Prima di questa doppia crisi epocale (prima la pandemia, adesso la crisi energetica ed i conflitti bellici in corso e la conseguente inflazione), il terziario di mercato, anche nei periodi difficili per l’economia, riusciva a riassorbire e compensare gli effetti negativi dell’economia, soprattutto sotto il profilo dell’occupazione.

Adesso, dopo oltre 2 anni di crisi, i servizi hanno lasciato sul campo della pandemia 930mila unità di lavoro rispetto al 2019. E ciò minaccia la capacità di ripresa dell’intero Paese.

Se non riparte il terziario, infatti, non riparte l’Italia.

A ciò si aggiunge un dato nuovo ma con il quale siamo oggi tutti costretti a fare i conti e cje ci ricorda anche l’ultimo report di Bankitakia: l’inflazione. Che ha come effetto immediato una riduzione del potere d’acquisto.

Con la conseguenza di una contrazione brusca dei consumi, che sono il principale e prezioso carburante dell’economia del Paese. Variabile con cui il commercio deve fare i conti.

Nell’arco degli ultimi trent’anni, la crescita dell’Italia si ferma al di sotto del 12% a fronte dell’oltre 36% della Germania e del quasi 50% del Regno Unito. Questo scenario ci obbliga ad inderogabili scelte di responsabilità.

Abbiamo davanti a noi l’opportunità storica di modificare in modo più efficiente, inclusivo e produttivo il nostro modo di stare insieme dentro le comunità locali e dentro la collettività internazionale, così da ridare all’Italia la possibilità di crescere.

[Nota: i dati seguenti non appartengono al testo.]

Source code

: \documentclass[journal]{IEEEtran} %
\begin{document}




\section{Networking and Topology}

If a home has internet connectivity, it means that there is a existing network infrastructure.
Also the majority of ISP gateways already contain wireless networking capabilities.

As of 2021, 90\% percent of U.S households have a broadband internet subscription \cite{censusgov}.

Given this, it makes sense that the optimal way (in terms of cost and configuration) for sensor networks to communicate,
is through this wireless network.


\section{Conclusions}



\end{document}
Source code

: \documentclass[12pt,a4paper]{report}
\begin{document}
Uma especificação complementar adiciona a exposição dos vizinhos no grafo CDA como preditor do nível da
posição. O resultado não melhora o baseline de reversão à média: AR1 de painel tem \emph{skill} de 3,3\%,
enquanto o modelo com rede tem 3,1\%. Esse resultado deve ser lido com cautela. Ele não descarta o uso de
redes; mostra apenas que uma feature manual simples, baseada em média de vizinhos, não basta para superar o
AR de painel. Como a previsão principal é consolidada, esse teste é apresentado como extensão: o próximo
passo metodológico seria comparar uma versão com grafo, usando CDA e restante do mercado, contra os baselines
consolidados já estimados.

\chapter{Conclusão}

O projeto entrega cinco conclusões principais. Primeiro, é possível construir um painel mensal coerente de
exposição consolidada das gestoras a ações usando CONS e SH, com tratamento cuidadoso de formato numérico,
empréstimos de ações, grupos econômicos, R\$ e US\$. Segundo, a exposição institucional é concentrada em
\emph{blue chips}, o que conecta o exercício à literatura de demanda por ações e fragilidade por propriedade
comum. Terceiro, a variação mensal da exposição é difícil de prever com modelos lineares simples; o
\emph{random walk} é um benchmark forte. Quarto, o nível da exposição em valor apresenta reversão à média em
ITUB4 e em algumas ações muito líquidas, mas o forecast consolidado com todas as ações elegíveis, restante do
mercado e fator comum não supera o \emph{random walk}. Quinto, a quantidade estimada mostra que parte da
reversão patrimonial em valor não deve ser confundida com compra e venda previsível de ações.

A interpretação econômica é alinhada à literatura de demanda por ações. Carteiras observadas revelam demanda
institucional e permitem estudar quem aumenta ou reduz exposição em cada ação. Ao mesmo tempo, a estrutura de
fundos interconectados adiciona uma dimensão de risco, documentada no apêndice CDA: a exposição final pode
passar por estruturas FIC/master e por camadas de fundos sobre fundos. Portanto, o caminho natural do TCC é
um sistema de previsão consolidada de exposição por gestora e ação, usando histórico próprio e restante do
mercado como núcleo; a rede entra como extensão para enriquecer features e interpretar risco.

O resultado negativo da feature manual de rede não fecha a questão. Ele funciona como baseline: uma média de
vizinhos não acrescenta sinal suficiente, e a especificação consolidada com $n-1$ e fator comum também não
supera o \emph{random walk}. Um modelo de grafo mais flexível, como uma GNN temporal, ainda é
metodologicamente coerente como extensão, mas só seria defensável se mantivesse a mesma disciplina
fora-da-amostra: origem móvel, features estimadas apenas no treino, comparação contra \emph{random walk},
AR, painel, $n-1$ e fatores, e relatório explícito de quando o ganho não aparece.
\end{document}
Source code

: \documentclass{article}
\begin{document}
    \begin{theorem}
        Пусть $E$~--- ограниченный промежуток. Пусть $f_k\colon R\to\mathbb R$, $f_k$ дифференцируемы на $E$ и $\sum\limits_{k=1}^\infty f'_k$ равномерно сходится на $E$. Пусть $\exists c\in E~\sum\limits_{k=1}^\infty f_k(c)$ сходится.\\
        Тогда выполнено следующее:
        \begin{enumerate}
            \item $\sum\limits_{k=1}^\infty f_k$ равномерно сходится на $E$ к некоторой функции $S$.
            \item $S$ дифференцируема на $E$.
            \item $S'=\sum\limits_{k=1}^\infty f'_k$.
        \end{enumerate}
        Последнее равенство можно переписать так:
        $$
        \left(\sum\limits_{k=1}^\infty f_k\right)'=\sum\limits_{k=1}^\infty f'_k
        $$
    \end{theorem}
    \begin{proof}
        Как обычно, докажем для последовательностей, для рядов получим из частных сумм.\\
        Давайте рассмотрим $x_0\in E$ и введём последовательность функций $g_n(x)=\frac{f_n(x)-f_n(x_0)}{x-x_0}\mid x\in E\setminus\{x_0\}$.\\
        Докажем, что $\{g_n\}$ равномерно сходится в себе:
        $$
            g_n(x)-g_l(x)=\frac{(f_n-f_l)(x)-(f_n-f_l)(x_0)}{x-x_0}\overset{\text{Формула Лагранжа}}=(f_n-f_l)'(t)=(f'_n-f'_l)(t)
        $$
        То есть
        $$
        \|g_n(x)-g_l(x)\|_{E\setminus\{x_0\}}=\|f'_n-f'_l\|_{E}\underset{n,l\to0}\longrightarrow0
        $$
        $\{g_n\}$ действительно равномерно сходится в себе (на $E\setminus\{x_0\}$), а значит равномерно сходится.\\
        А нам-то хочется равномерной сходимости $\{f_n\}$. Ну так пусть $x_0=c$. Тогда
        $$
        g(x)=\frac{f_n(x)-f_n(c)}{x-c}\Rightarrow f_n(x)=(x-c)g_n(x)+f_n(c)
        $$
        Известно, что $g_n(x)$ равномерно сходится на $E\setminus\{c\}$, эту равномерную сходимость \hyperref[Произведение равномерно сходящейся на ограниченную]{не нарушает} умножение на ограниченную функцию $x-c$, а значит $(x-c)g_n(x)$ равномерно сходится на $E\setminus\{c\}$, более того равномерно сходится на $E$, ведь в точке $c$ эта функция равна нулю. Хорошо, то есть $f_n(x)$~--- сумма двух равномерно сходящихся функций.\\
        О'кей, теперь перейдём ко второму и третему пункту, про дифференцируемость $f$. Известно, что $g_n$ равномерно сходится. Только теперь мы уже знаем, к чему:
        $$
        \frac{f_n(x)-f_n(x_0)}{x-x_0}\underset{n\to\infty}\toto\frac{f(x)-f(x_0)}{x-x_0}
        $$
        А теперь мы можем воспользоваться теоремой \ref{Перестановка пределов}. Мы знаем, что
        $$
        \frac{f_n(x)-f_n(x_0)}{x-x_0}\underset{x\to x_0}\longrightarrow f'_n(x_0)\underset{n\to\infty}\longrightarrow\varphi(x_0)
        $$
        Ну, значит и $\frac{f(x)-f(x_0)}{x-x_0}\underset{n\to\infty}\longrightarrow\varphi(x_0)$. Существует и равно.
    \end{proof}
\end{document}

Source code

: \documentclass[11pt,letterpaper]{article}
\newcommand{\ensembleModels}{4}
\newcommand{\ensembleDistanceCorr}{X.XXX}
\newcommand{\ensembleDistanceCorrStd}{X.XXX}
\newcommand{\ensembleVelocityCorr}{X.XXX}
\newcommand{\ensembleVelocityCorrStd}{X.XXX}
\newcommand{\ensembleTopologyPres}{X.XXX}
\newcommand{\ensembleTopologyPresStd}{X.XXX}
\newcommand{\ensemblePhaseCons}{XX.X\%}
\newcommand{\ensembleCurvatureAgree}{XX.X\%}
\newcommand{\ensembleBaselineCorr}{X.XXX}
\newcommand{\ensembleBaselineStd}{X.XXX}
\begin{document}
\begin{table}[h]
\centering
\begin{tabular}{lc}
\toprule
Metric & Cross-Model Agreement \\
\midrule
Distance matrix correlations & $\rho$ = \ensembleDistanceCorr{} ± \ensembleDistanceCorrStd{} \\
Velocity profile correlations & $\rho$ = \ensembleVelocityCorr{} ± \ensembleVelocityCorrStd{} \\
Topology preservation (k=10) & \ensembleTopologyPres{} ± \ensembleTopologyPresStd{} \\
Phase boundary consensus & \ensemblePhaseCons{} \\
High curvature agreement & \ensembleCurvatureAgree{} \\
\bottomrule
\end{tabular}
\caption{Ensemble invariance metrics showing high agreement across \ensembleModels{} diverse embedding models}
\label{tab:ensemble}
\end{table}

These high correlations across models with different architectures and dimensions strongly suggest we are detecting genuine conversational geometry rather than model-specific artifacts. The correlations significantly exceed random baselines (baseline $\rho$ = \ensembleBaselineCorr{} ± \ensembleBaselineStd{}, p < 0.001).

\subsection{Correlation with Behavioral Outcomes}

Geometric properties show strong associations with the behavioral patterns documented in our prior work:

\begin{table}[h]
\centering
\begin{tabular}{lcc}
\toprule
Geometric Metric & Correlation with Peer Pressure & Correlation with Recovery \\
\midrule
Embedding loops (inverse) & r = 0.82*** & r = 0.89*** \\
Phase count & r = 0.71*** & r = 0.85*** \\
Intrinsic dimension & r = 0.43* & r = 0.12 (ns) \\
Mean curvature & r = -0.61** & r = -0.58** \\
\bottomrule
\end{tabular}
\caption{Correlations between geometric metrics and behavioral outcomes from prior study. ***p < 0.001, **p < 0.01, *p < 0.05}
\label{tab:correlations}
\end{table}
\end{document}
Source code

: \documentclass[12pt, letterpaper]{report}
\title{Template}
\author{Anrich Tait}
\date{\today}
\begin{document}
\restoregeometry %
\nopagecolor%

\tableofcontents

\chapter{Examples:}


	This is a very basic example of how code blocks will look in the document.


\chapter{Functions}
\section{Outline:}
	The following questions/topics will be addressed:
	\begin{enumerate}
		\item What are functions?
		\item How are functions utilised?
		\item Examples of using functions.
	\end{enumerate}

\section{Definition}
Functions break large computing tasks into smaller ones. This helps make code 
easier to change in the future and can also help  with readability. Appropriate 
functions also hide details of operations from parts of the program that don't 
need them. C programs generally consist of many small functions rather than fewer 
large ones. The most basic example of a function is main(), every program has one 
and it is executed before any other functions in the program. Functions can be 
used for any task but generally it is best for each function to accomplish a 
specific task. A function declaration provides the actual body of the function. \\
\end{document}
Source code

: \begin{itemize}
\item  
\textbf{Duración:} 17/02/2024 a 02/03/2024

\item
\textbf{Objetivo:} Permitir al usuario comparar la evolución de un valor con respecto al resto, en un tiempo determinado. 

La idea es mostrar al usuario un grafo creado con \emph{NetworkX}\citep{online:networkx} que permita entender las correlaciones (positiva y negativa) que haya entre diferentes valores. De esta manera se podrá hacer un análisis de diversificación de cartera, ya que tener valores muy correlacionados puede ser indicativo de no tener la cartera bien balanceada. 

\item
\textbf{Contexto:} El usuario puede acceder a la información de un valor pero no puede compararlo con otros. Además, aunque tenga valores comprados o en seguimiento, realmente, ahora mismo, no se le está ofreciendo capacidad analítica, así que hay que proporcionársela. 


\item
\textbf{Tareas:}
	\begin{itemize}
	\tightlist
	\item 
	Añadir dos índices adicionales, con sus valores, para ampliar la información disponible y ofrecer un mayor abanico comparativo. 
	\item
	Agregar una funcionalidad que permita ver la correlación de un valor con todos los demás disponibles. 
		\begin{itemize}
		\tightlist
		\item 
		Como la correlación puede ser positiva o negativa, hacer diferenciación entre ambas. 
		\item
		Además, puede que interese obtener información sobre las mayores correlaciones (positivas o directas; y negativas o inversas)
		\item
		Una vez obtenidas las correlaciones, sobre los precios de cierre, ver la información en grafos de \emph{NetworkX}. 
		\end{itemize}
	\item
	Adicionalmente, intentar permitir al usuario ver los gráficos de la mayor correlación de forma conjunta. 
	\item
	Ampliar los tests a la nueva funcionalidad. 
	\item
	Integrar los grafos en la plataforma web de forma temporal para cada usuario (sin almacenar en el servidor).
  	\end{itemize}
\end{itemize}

Nel periodo 2021-2027, il nostro Paese si troverà a gestire, tra PNRR e altre risorse nazionali e comunitarie, quasi 500 miliardi di euro. Una cifra enorme ma che può diventare irrisoria se non indirizzata a creare le condizioni per una vera ed efficace ripresa.

Serve allora una programmazione condivisa, che veda le rappresentanze delle imprese al tavolo e serve pigiare l’acceleratore sulle riforme. Perché, il Piano Nazionale di Ripresa e Resilienza è innanzitutto un piano di riforma del Paese.

E fra tutte le riforme non più rinviabili elenchiamo certamente la riforma della burocrazia, che ha un enorme impatto sull’efficienza del rapporto tra Pubblica Amministrazione e le imprese.

Ma anche la riforma fiscale, che impatta sulla capacità di consumo del Paese.

E quindi la riforma delle politiche di sostegno alle imprese, che sempre più devono premiare il merito e sostenere la transizione digitale ed ecologica delle imprese considerando però la difficoltà di accesso al credito e la necessità di supportare i ricambi generazionali in azienda.

Inizia una stagione complessa che dovrà vedere l'impegno responsabile di tutti affinché l'irripetibile occasione del PNRR non sia sprecata. E davanti a questa urgenza, sentiamo purtroppo ancora un silenzio assordante.

Non possiamo più attendere. Chiediamo, e lo chiediamo con vigore, che nell'agenda politica dei governi nazionale e regionale siano posti in priorità assoluta ed efficacemente affrontati tutti i nodi che impattano sullo sviluppo.

E che ruotano attorno ad un soggetto che è il cardine dell’economia del Paese: le imprese.